_Task requirements_
Go through the records and report each line in which the word "writing" occurs.

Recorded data
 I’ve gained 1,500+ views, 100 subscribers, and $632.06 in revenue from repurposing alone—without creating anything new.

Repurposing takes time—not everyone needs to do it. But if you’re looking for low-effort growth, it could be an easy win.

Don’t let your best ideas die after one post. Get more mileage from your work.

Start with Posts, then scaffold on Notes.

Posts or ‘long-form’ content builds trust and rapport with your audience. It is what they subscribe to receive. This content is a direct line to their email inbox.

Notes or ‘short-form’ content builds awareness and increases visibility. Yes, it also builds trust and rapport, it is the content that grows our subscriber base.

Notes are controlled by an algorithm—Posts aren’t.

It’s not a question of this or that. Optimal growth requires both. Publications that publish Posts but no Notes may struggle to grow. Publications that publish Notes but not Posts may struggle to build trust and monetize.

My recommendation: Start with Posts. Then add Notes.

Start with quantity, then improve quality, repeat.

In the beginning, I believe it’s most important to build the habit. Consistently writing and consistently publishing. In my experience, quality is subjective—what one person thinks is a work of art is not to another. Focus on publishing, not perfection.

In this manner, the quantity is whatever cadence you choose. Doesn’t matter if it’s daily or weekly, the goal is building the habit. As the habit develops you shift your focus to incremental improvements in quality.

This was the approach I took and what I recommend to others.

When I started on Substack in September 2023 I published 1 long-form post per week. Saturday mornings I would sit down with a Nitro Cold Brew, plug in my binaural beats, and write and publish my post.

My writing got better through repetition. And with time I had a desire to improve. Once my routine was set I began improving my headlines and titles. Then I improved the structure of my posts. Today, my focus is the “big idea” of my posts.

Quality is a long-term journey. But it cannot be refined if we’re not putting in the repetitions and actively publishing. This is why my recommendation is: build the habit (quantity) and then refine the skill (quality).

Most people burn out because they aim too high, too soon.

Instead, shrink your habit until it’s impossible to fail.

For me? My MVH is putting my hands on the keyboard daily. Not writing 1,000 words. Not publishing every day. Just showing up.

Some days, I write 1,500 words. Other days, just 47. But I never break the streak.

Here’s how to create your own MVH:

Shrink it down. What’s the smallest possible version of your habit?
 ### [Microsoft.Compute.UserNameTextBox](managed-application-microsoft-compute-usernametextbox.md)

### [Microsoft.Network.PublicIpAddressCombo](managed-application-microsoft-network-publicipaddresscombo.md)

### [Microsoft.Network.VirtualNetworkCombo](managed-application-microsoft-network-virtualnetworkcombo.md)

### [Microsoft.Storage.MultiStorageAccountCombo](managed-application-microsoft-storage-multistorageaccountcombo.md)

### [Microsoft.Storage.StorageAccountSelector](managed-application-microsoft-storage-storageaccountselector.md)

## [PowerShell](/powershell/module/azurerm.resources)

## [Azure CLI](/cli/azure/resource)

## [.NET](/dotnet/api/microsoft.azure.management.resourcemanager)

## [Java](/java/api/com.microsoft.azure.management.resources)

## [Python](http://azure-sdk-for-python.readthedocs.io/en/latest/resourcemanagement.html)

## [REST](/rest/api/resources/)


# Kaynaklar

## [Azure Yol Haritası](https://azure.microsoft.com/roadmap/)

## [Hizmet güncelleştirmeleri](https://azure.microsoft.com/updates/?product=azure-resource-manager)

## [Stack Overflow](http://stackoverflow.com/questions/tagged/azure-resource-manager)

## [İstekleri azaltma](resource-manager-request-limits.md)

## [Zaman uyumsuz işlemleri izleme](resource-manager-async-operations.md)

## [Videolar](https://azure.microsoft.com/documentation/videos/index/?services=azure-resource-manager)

_Task solution_
In the beginning, I believe it’s most important to build the habit. Consistently writing and consistently publishing. In my experience, quality is subjective—what one person thinks is a work of art is not to another. Focus on publishing, not perfection.
My writing got better through repetition. And with time I had a desire to improve. Once my routine was set I began improving my headlines and titles. Then I improved the structure of my posts. Today, my focus is the “big idea” of my posts.
For me? My MVH is putting my hands on the keyboard daily. Not writing 1,000 words. Not publishing every day. Just showing up.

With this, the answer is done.